Lors de ce rendez-vous, qui se passe à l’hôpital mais hors du service de réanimation, le soignant établit une relation de confiance avec l’enfant. Il lui explique grâce à un livret d’accueil et à une maquette de figurines comment la visite va se dérouler et ce qu’il va voir dans la chambre. « À partir de cette maquette, l’enfant peut visualiser la situation, poser des questions et jouer avec les éléments, ajoute-t-elle. Cela permet de dédramatiser la situation et de le préparer à ce qu’il va voir, aussi bien au niveau de l’environnement de la chambre que de l’état de son parent. »

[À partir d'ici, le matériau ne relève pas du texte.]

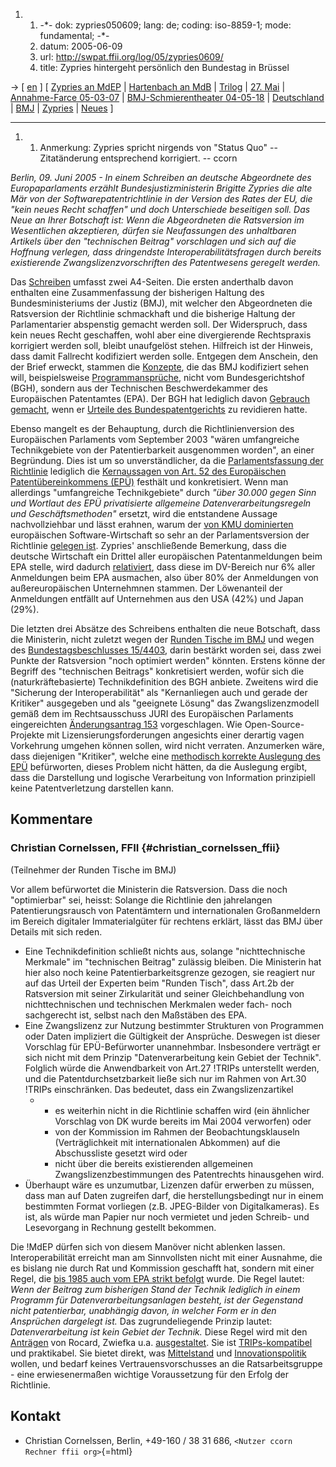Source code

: 1.  1.  -\*- dok: zypries050609; lang: de; coding: iso-8859-1; mode:
        fundamental; -\*-
    2.  datum: 2005-06-09
    3.  url: <http://swpat.ffii.org/log/05/zypries0609/>
    4.  title: Zypries hintergeht persönlich den Bundestag in Brüssel

-\> \[ [ en](Zypries050609En "wikilink") \] \[ [Zypries an
MdEP](http://swpat.ffii.org/log/05/zypries0609/zypries050609.pdf "wikilink")
\| [ Hartenbach an MdB](Bmj050609De "wikilink") \| [
Trilog](Trilog0506En "wikilink") \| [ 27. Mai](Cons050527En "wikilink")
\| [ Annahme-Farce 05-03-07](Cons050307De "wikilink") \| [
BMJ-Schmierentheater 04-05-18](ConsDe040518De "wikilink") \| [
Deutschland](SwpatdeDe "wikilink") \| [ BMJ](SwpatbmjDe "wikilink") \| [
Zypries](BrigitteZypriesDe "wikilink") \| [
Neues](SwpatcninoDe "wikilink") \]

------------------------------------------------------------------------

1.  1.  Anmerkung: Zypries spricht nirgends von \"Status Quo\" \--
        Zitatänderung entsprechend korrigiert. \-- ccorn

*Berlin, 09. Juni 2005 - In einem Schreiben an deutsche Abgeordnete des
Europaparlaments erzählt Bundesjustizministerin Brigitte Zypries die
alte Mär von der Softwarepatentrichtlinie in der Version des Rates der
EU, die \"kein neues Recht schaffen\" und doch Unterschiede beseitigen
soll. Das Neue an Ihrer Botschaft ist: Wenn die Abgeordneten die
Ratsversion im Wesentlichen akzeptieren, dürfen sie Neufassungen des
unhaltbaren Artikels über den \"technischen Beitrag\" vorschlagen und
sich auf die Hoffnung verlegen, dass dringendste
Interoperabilitätsfragen durch bereits existierende
Zwangslizenzvorschriften des Patentwesens geregelt werden.*

Das [Schreiben](http://swpat.ffii.org/log/05/zypries0609/ "wikilink")
umfasst zwei A4-Seiten. Die ersten anderthalb davon enthalten eine
Zusammenfassung der bisherigen Haltung des Bundesministeriums der Justiz
(BMJ), mit welcher den Abgeordneten die Ratsversion der Richtlinie
schmackhaft und die bisherige Haltung der Parlamentarier abspenstig
gemacht werden soll. Der Widerspruch, dass kein neues Recht geschaffen,
wohl aber eine divergierende Rechtspraxis korrigiert werden soll, bleibt
unaufgelöst stehen. Hilfreich ist der Hinweis, dass damit Fallrecht
kodifiziert werden solle. Entgegen dem Anschein, den der Brief erweckt,
stammen die
[Konzepte](http://swpat.ffii.org/papiere/epo-t971173/index.de.html "wikilink"),
die das BMJ kodifiziert sehen will, beispielsweise
[Programmansprüche](http://swpat.ffii.org/papiere/eubsa-swpat0202/prog/index.de.html "wikilink"),
nicht vom Bundesgerichtshof (BGH), sondern aus der Technischen
Beschwerdekammer des Europäischen Patentamtes (EPA). Der BGH hat
lediglich davon [Gebrauch
gemacht](http://swpat.ffii.org/papers/bgh-suche01/index.de.html "wikilink"),
wenn er [Urteile des
Bundespatentgerichts](http://swpat.ffii.org/papers/bpatg17-suche00/index.de.html "wikilink")
zu revidieren hatte.

Ebenso mangelt es der Behauptung, durch die Richtlinienversion des
Europäischen Parlaments vom September 2003 \"wären umfangreiche
Technikgebiete von der Patentierbarkeit ausgenommen worden\", an einer
Begründung. Dies ist um so unverständlicher, da die [Parlamentsfassung
der
Richtlinie](http://swpat.ffii.org/papers/europarl0309/index.de.html "wikilink")
lediglich die [Kernaussagen von Art. 52 des Europäischen
Patentübereinkommens
(EPÜ)](http://swpat.ffii.org/analyse/epue52/index.de.html "wikilink")
festhält und konkretisiert. Wenn man allerdings \"umfangreiche
Technikgebiete\" durch *\"über 30.000 gegen Sinn und Wortlaut des EPÜ
privatisierte allgemeine Datenverarbeitungsregeln und
Geschäftsmethoden\"* ersetzt, wird die entstandene Aussage
nachvollziehbar und lässt erahnen, warum der [von KMU
dominierten](http://economic-majority.com "wikilink") europäischen
Software-Wirtschaft so sehr an der Parlamentsversion der Richtlinie
[gelegen ist](http://wiki.ffii.org/Ueapme050427En "wikilink"). Zypries\'
anschließende Bemerkung, dass die deutsche Wirtschaft ein Drittel aller
europäischen Patentanmeldungen beim EPA stelle, wird dadurch
[relativiert](http://patinfo.ffii.org/bycountry.png "wikilink"), dass
diese im DV-Bereich nur 6% aller Anmeldungen beim EPA ausmachen, also
über 80% der Anmeldungen von außereuropäischen Unternehmnen stammen. Der
Löwenanteil der Anmeldungen entfällt auf Unternehmen aus den USA (42%)
und Japan (29%).

Die letzten drei Absätze des Schreibens enthalten die neue Botschaft,
dass die Ministerin, nicht zuletzt wegen der [Runden Tische im
BMJ](http://www.bmj.bund.de/enid/ffe004b09625cf0b12edac776cc890cc,225353707265737365617274696b656c5f6964092d0932313530093a096d795f79656172092d0932303035093a096d795f6d6f6e7468092d093036/Presse/Pressemitteilungen_58.html "wikilink")
und wegen des [Bundestagsbeschlusses
15/4403](http://swpat.ffii.org/papiere/europarl0309/bundestag0411/index.de.html "wikilink"),
darin bestärkt worden sei, dass zwei Punkte der Ratsversion \"noch
optimiert werden\" könnten. Erstens könne der Begriff des \"technischen
Beitrags\" konkretisiert werden, wofür sich die (naturkräftebasierte)
Technikdefinition des BGH anbiete. Zweitens wird die \"Sicherung der
Interoperabilität\" als \"Kernanliegen auch und gerade der Kritiker\"
ausgegeben und als \"geeignete Lösung\" das Zwangslizenzmodell gemäß dem
im Rechtsausschuss JURI des Europäischen Parlaments eingereichten
[Änderungsantrag 153](http://wiki.ffii.org/JuriInterop0505En "wikilink")
vorgeschlagen. Wie Open-Source-Projekte mit Lizensierungsforderungen
angesichts einer derartig vagen Vorkehrung umgehen können sollen, wird
nicht verraten. Anzumerken wäre, dass diejenigen \"Kritiker\", welche
eine [methodisch korrekte Auslegung des
EPÜ](http://swpat.ffii.org/analyse/epue52/exeg/index.de.html "wikilink")
befürworten, dieses Problem nicht hätten, da die Auslegung ergibt, dass
die Darstellung und logische Verarbeitung von Information prinzipiell
keine Patentverletzung darstellen kann.

## Kommentare

### Christian Cornelssen, FFII {#christian_cornelssen_ffii}

(Teilnehmer der Runden Tische im BMJ)

Vor allem befürwortet die Ministerin die Ratsversion. Dass die noch
\"optimierbar\" sei, heisst: Solange die Richtlinie den jahrelangen
Patentierungsrausch von Patentämtern und internationalen Großanmeldern
im Bereich digitaler Immaterialgüter für rechtens erklärt, lässt das BMJ
über Details mit sich reden.

-   Eine Technikdefinition schließt nichts aus, solange
    \"nichttechnische Merkmale\" im \"technischen Beitrag\" zulässig
    bleiben. Die Ministerin hat hier also noch keine
    Patentierbarkeitsgrenze gezogen, sie reagiert nur auf das Urteil der
    Experten beim \"Runden Tisch\", dass Art.2b der Ratsversion mit
    seiner Zirkularität und seiner Gleichbehandlung von nichttechnischen
    und technischen Merkmalen weder fach- noch sachgerecht ist, selbst
    nach den Maßstäben des EPA.
-   Eine Zwangslizenz zur Nutzung bestimmter Strukturen von Programmen
    oder Daten impliziert die Gültigkeit der Ansprüche. Deswegen ist
    dieser Vorschlag für EPÜ-Befürworter unannehmbar. Insbesondere
    verträgt er sich nicht mit dem Prinzip \"Datenverarbeitung kein
    Gebiet der Technik\". Folglich würde die Anwendbarkeit von Art.27
    !TRIPs unterstellt werden, und die Patentdurchsetzbarkeit ließe sich
    nur im Rahmen von Art.30 !TRIPs einschränken. Das bedeutet, dass ein
    Zwangslizenzartikel
    -   -   es weiterhin nicht in die Richtlinie schaffen wird (ein
            ähnlicher Vorschlag von DK wurde bereits im Mai 2004
            verworfen) oder
        -   von der Kommission im Rahmen der Beobachtungsklauseln
            (Verträglichkeit mit internationalen Abkommen) auf die
            Abschussliste gesetzt wird oder
        -   nicht über die bereits existierenden allgemeinen
            Zwangslizenzbestimmungen des Patentrechts hinausgehen wird.
-   Überhaupt wäre es unzumutbar, Lizenzen dafür erwerben zu müssen,
    dass man auf Daten zugreifen darf, die herstellungsbedingt nur in
    einem bestimmten Format vorliegen (z.B. JPEG-Bilder von
    Digitalkameras). Es ist, als würde man Papier nur noch vermietet und
    jeden Schreib- und Lesevorgang in Rechnung gestellt bekommen.

Die !MdEP dürfen sich von diesem Manöver nicht ablenken lassen.
Interoperabilität erreicht man am Sinnvollsten nicht mit einer Ausnahme,
die es bislang nie durch Rat und Kommission geschafft hat, sondern mit
einer Regel, die [bis 1985 auch vom EPA strikt
befolgt](http://swpat.ffii.org/papri/epo-gl78/index.de.html "wikilink")
wurde. Die Regel lautet: *Wenn der Beitrag zum bisherigen Stand der
Technik lediglich in einem Programm für Datenverarbeitungsanlagen
besteht, ist der Gegenstand nicht patentierbar, unabhängig davon, in
welcher Form er in den Ansprüchen dargelegt ist.* Das zugrundeliegende
Prinzip lautet: *Datenverarbeitung ist kein Gebiet der Technik.* Diese
Regel wird mit den
[Anträgen](http://swpat.ffii.org/papers/europarl0309/amends05/juri0504/amendment-analysis.pdf "wikilink")
von Rocard, Zwiefka u.a.
[ausgestaltet](http://swpat.ffii.org/papers/europarl0309/amends05/juri0504/mgp/ "wikilink").
Sie ist
[TRIPs-kompatibel](http://swpat.ffii.org/analyse/trips/index.de.html "wikilink")
und praktikabel. Sie bietet direkt, was
[Mittelstand](http:economic-majority.com "wikilink") und
[Innovationspolitik](http://swpat.ffii.org/letters/cons0406/parl/ "wikilink")
wollen, und bedarf keines Vertrauensvorschusses an die
Ratsarbeitsgruppe - eine erwiesenermaßen wichtige Voraussetzung für den
Erfolg der Richtlinie.

## Kontakt

-   Christian Cornelssen, Berlin, +49-160 / 38 31 686,
    `<Nutzer ccorn Rechner ffii org>`{=html}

Réalisée de manière bénévole par l’association Deklick, basée à Aubagne, la maquette des personnages customisés reprend les éléments de la chambre en respectant les codes couleurs : tenues, écrans, perfusions, tuyaux, respirateur, scope, pousse-seringue… Et, sauf en cas d’urgence, l’enfant ne fera pas la visite ce jour-là. Il repartira avec le livret d’accueil avant de revenir quelques jours plus tard, pour la visite, s’il ne change pas d’avis entre-temps. Une fois le rendez-vous fixé, l’équipe prépare la chambre du patient. Cela passe par la suppression de certaines perfusions si cela est possible, l’organisation de la visite en dehors de la dialyse pour éviter la vue du transfert de sang, le port d’une blouse au patient ou tout simplement le retrait de l’appareil dentaire sur la table… « Les proches sont dans l’émotion et ne se rendent pas forcément compte de ce qui peut choquer l’enfant, estime-t-elle. Nous pouvons suggérer par exemple un bisou volant plutôt que physique. Il ne faut jamais forcer l’enfant qui peut partir à tout moment. »

Une démarche labellisée

Récemment arrivé dans le service, Mathieu Bordes, infirmier de réanimation, a déjà participé à une réunion et une visite. « La lecture du non-verbal de l’enfant est quelque chose d’important que nous devons observer, précise-t-il. J’ai pu constater un décalage chez l’enfant avant et après le rendez-vous. Au départ souriant puis silencieux. Lors de la visite, comme je connaissais bien le patient, j’avais des familiarités avec lui, cela a facilité la communication. » Si aucune durée n’est fixée, la visite dure en général quinze à vingt minutes. Ensuite, certains enfants souhaitent revenir, d’autres non. Dans tous les cas, l’équipe en place effectue un suivi. Cette démarche est d’ailleurs le résultat de la réflexion d’un groupe de travail - composé de médecins, cadre de santé, IDE, AS et psychologues - entamée fin 2017. Depuis le départ, l’équipe soignante (IDE-AS) formée par le groupe de travail et la psychologue participe aux rendez-vous sur la base du volontariat. Un projet complet qui a d’ailleurs reçu le label « Droits des usagers de la santé », décerné par l’agence régionale de santé (ARS) Provence-Alpes-Côte d’Azur (Paca).

ORGANISATION

Un protocole d’accueil en cinq étapes

1 Recueil de la demande de l’enfant par un soignant lors d’un entretien avec lui et le ou les parents ;

2 Entretien avec l’enfant en amont de la visite et explication à l’aide du livret d’accueil et de la maquette en figurines ;

3 Préparation de la chambre et du service ;

4 Visite de l’enfant auprès du parent hospitalisé avec un soignant et un parent de l’enfant ;

5 Réunion-bilan post-visite afin de recueillir le ressenti de l’enfant.